▶

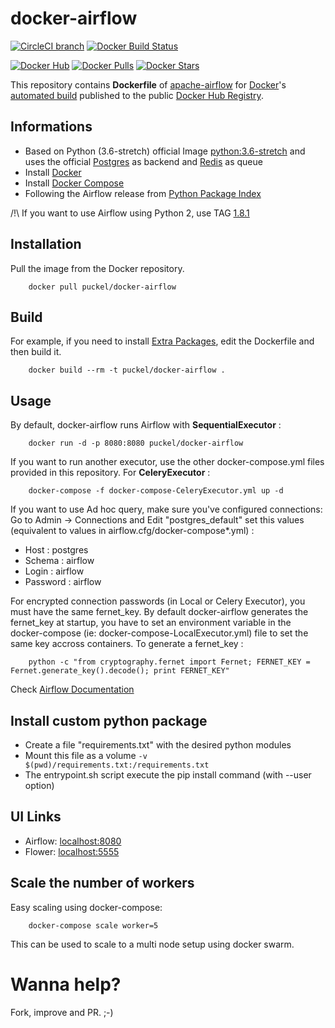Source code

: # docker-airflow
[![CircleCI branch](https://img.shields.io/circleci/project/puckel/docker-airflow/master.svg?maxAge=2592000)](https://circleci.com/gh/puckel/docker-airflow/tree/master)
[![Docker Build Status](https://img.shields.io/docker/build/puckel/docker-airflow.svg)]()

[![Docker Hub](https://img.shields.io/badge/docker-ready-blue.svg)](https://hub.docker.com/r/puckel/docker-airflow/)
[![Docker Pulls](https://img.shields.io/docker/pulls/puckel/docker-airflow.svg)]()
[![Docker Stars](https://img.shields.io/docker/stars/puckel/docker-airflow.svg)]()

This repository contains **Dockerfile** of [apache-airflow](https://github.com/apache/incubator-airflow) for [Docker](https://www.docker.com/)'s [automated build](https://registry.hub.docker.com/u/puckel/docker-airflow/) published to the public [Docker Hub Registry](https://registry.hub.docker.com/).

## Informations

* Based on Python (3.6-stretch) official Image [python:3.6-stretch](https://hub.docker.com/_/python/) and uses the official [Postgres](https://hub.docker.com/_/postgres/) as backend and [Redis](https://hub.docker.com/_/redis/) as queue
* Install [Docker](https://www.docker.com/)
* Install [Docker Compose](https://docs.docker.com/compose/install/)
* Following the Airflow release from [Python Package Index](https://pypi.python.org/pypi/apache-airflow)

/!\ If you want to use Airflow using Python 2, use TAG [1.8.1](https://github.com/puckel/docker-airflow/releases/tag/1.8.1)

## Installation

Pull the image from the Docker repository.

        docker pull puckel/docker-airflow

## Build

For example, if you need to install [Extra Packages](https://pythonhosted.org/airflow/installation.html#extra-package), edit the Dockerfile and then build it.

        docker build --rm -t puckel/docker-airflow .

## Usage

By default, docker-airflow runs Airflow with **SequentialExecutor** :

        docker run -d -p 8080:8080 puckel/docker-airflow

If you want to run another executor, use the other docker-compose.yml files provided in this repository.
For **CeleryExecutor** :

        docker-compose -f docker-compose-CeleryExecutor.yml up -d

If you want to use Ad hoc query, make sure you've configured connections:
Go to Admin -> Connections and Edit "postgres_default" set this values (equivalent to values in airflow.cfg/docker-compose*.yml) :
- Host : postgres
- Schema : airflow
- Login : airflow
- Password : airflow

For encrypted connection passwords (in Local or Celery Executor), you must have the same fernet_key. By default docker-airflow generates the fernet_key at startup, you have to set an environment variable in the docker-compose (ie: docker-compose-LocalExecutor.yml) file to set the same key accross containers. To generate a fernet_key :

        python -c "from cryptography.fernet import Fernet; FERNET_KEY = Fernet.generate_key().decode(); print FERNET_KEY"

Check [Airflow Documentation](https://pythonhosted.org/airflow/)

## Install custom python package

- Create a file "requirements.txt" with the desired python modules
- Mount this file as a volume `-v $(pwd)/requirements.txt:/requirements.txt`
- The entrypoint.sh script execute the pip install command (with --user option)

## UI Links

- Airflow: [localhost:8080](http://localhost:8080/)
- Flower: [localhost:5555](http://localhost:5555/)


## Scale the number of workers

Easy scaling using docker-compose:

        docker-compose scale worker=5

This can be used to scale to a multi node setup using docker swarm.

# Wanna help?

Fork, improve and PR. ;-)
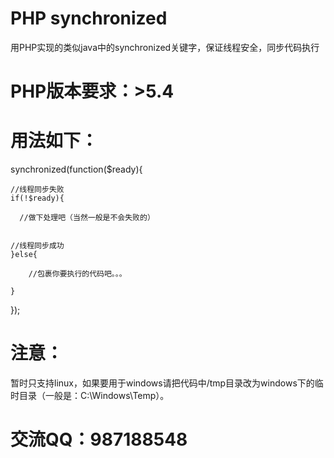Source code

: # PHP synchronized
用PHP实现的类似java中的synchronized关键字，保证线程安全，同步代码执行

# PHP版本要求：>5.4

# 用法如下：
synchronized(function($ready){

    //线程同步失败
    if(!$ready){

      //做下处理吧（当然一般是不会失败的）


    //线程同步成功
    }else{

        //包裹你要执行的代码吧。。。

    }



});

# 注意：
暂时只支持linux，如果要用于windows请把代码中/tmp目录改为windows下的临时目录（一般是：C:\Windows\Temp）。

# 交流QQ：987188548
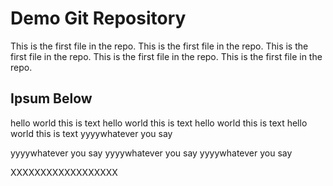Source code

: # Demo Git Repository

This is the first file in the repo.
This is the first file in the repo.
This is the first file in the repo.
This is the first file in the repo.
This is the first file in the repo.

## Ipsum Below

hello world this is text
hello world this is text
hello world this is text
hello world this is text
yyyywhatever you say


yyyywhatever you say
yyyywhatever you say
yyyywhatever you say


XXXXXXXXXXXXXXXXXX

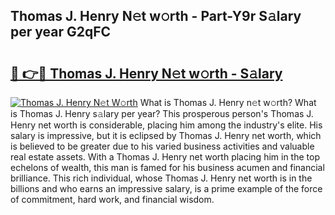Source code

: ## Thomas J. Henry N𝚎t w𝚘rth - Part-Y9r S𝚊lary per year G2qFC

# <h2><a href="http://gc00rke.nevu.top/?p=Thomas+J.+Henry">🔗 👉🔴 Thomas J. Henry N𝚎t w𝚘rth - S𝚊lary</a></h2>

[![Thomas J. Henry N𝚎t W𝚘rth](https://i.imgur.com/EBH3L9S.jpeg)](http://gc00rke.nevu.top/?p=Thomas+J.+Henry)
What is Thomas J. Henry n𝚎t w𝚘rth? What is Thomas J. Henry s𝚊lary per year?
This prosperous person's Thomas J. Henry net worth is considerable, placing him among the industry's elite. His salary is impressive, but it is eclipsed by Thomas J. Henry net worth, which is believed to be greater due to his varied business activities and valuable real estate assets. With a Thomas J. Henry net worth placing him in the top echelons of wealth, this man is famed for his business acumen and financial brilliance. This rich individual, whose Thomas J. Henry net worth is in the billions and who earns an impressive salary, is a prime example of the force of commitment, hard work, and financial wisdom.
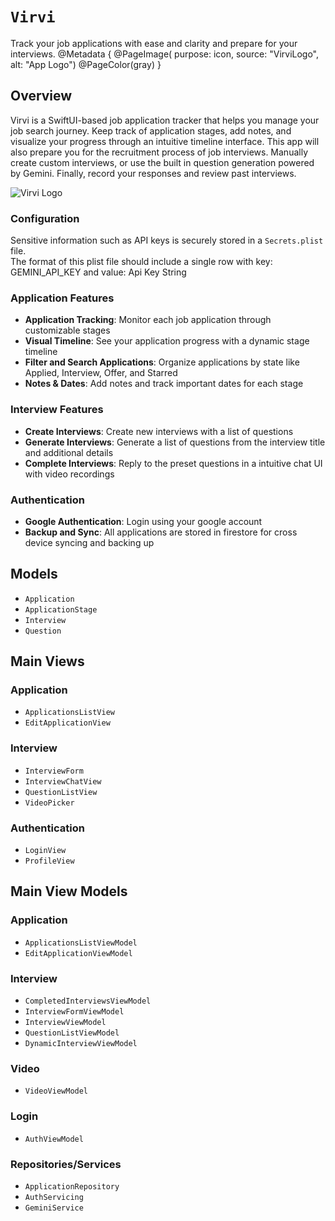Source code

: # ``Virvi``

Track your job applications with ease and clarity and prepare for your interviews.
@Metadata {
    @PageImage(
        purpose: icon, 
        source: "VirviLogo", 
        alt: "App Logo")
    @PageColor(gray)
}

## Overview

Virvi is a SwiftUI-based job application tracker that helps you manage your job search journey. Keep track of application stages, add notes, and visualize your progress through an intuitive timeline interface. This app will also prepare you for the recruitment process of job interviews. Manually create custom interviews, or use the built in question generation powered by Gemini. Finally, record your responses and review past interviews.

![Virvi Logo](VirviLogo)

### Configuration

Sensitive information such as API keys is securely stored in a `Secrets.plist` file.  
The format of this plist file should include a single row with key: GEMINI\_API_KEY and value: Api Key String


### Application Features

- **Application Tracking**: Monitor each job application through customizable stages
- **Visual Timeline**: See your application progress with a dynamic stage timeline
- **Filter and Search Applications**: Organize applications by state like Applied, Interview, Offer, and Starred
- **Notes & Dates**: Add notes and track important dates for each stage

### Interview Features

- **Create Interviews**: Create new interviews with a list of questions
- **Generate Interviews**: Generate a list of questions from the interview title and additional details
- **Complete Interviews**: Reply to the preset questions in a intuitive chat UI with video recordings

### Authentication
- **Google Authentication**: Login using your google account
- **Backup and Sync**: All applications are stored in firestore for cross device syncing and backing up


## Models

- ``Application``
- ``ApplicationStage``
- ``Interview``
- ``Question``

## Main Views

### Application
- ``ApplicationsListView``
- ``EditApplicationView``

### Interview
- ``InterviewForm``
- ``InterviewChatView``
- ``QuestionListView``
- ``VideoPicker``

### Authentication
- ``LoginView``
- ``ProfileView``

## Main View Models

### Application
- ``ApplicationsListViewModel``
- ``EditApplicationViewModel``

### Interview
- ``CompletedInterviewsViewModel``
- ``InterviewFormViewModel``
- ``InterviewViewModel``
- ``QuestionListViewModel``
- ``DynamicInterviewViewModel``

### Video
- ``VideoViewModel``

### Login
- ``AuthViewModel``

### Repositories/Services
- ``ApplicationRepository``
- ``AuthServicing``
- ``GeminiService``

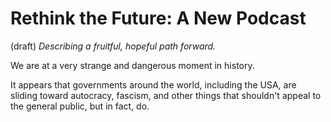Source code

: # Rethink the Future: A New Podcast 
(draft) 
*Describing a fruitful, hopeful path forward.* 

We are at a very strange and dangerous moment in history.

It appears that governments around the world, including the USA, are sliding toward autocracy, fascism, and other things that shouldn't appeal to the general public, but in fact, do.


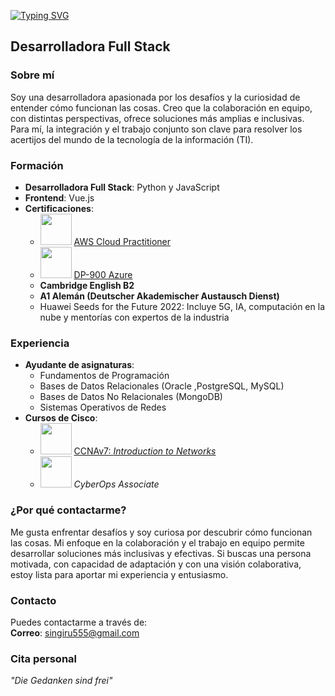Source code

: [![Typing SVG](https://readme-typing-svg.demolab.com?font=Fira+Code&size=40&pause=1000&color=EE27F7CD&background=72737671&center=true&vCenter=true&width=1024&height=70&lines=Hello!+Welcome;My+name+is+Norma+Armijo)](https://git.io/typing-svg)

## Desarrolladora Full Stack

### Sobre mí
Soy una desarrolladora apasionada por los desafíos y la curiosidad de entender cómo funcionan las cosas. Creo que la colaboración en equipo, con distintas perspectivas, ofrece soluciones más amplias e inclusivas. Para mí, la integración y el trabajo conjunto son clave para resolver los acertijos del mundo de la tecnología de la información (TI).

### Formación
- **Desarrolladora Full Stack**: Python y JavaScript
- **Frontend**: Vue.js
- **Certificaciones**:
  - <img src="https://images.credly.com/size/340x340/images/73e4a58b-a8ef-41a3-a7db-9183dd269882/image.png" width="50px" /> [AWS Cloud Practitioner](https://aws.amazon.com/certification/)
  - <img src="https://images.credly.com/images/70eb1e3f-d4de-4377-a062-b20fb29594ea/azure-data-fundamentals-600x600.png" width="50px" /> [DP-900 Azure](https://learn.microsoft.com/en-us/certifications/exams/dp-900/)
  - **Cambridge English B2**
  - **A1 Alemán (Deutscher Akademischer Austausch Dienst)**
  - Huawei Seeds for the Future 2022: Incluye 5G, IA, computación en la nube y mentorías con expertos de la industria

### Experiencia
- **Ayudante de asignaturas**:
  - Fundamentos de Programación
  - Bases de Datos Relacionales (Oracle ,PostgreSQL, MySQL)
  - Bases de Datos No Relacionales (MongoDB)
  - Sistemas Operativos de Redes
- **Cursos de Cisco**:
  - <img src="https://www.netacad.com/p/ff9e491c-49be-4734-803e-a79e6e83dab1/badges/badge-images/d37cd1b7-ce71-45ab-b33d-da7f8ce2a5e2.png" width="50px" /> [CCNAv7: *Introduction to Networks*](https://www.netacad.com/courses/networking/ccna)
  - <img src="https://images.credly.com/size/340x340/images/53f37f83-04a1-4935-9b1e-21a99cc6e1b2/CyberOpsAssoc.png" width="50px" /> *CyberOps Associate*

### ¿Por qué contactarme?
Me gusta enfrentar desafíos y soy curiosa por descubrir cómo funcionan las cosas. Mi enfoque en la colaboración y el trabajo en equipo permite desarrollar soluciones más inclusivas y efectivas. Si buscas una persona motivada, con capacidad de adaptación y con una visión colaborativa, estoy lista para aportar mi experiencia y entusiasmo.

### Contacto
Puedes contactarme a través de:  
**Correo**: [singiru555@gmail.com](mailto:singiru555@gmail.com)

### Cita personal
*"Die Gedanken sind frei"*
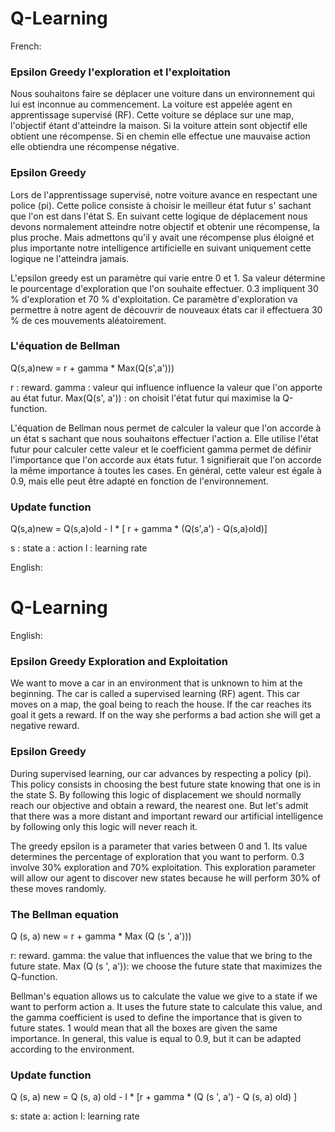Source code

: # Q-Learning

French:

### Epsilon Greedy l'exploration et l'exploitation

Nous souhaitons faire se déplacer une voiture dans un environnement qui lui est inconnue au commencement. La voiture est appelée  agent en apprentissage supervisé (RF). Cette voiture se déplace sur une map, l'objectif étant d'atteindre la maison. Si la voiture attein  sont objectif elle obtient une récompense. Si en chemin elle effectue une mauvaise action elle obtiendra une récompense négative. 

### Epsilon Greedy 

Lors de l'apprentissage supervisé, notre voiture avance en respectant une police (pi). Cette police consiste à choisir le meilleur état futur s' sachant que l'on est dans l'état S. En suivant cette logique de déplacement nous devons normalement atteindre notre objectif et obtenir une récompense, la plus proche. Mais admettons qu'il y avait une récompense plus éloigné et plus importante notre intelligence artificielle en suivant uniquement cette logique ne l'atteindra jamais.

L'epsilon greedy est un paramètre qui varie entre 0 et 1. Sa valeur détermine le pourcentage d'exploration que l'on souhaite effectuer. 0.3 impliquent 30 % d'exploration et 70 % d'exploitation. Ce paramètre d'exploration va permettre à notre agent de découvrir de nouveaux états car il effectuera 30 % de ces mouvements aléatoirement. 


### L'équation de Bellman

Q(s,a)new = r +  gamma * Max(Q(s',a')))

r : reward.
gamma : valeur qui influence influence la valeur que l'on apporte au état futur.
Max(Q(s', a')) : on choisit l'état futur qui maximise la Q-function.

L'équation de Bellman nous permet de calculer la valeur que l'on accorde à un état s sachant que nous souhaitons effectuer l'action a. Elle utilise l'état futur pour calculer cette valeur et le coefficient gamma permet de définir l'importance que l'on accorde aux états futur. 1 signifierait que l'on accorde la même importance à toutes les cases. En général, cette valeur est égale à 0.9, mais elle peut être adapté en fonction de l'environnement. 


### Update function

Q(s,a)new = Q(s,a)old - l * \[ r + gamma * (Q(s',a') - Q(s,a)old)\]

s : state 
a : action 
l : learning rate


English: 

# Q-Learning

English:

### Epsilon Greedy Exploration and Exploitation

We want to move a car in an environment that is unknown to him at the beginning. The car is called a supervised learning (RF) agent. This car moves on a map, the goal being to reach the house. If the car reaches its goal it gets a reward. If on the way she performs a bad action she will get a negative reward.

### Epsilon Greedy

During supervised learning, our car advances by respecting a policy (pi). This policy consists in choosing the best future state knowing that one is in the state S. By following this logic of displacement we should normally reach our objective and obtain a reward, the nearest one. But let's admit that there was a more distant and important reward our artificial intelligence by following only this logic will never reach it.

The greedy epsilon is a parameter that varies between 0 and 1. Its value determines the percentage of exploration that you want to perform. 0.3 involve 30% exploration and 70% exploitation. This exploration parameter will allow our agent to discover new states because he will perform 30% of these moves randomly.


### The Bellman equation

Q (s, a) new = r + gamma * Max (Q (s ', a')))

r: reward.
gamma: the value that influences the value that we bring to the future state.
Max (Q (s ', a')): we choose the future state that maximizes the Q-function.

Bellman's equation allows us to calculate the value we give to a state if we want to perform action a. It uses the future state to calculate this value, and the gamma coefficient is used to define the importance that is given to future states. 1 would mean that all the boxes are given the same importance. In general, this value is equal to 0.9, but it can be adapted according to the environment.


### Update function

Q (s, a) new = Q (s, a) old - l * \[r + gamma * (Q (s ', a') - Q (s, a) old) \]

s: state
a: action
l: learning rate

◀

In the records, which lines mention the word "year"? Copy those lines.

: ## Thomas J. Henry N𝚎t w𝚘rth - Part-Y9r S𝚊lary per year G2qFC
What is Thomas J. Henry n𝚎t w𝚘rth? What is Thomas J. Henry s𝚊lary per year?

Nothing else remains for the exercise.